I had missed a couple of emails, and I forgot to make two of those estimates. And the government charges interest on late estimates. Then a couple of clients were late on their invoices from October and November. Suddenly, my “money in, money out” lifestyle had a massive issue. I had a larger-than-normal credit card statement, I owed more than expected in taxes, and a couple of vendors were slow to pay me. The numbers didn’t compute.
This was one of my first real money problems, and I panicked. Money problems are suffocating. Fortunately, I was able to sell some stocks, pay everything off, and reset once those invoices were paid, but I never wanted to touch my portfolio, and I shouldn’t have needed to.
I got lazy, took a shortcut, and got burned.
A lot of costs feel unnecessary and inconvenient, but that inconvenience represents security. We like to think that we can predict the future and optimize our lives accordingly, but stuff goes wrong all the time. When you plan for perfection, any disruption can be catastrophic.

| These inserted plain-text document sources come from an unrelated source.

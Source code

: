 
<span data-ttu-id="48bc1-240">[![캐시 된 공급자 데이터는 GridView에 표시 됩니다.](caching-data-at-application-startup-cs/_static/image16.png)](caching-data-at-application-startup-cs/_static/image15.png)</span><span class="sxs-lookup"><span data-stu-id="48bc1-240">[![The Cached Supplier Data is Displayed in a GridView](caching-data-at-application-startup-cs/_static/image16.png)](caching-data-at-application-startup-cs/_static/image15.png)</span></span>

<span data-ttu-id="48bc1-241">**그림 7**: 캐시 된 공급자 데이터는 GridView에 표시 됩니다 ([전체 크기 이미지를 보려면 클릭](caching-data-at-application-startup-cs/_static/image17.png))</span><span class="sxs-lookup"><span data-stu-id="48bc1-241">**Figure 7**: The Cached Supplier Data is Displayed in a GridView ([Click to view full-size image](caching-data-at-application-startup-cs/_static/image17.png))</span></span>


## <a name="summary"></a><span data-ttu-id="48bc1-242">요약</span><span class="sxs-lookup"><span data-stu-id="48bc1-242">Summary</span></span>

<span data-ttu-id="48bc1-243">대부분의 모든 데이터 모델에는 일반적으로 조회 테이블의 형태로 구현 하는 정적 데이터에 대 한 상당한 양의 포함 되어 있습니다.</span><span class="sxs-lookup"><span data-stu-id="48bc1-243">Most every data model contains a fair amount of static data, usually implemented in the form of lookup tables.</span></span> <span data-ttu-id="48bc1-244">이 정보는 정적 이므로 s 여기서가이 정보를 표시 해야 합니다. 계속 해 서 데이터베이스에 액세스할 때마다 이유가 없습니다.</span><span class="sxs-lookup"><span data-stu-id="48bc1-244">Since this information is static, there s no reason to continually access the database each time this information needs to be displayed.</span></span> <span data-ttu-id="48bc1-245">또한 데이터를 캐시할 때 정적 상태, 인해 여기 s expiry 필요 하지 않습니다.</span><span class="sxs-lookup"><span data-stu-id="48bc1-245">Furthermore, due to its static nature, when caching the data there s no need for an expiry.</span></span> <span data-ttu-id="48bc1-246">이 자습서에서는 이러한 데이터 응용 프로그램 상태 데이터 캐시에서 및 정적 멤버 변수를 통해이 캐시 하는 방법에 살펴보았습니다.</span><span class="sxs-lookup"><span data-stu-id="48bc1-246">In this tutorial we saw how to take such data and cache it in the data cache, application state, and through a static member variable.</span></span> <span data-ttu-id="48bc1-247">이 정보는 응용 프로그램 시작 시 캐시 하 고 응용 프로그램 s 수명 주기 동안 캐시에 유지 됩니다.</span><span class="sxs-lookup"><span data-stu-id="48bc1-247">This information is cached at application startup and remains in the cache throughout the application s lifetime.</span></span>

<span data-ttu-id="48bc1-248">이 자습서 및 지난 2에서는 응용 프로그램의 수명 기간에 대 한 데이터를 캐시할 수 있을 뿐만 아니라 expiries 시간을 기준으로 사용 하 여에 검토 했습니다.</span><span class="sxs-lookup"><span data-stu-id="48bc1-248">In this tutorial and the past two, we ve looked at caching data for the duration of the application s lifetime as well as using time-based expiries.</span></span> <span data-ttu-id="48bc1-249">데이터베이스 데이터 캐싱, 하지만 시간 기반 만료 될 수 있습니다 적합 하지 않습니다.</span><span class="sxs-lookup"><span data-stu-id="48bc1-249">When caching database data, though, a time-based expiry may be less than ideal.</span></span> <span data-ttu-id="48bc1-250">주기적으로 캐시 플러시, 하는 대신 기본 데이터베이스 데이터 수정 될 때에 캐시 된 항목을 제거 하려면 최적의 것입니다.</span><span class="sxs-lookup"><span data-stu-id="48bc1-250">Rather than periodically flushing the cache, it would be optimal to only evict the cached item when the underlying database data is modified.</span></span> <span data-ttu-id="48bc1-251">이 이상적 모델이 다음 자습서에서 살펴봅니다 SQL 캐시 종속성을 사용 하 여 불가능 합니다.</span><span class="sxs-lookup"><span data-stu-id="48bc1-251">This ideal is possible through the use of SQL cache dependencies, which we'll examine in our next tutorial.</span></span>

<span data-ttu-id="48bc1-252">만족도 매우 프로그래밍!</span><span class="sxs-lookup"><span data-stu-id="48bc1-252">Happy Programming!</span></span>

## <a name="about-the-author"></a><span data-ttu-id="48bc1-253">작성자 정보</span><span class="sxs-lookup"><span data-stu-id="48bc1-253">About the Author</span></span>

Accounting for those unknown disruptions, whether that means maintaining a larger supply inventory or keeping a larger cash balance in the bank, gives you a margin of safety, and you never know when that margin of safety will pay off. While auto manufacturers struggled to re-ramp production during the pandemic, Warren Buffett was buying stocks at firesale prices. Why? Because Berkshire Hathaway was sitting on a $128B cash pile as recently as November 2019. Could Buffett have predicted Covid? No. But he was able to take advantage of the market crash when everyone else was panicking.
Efficiency is great, but it’s only as effective as your ability to forecast the future.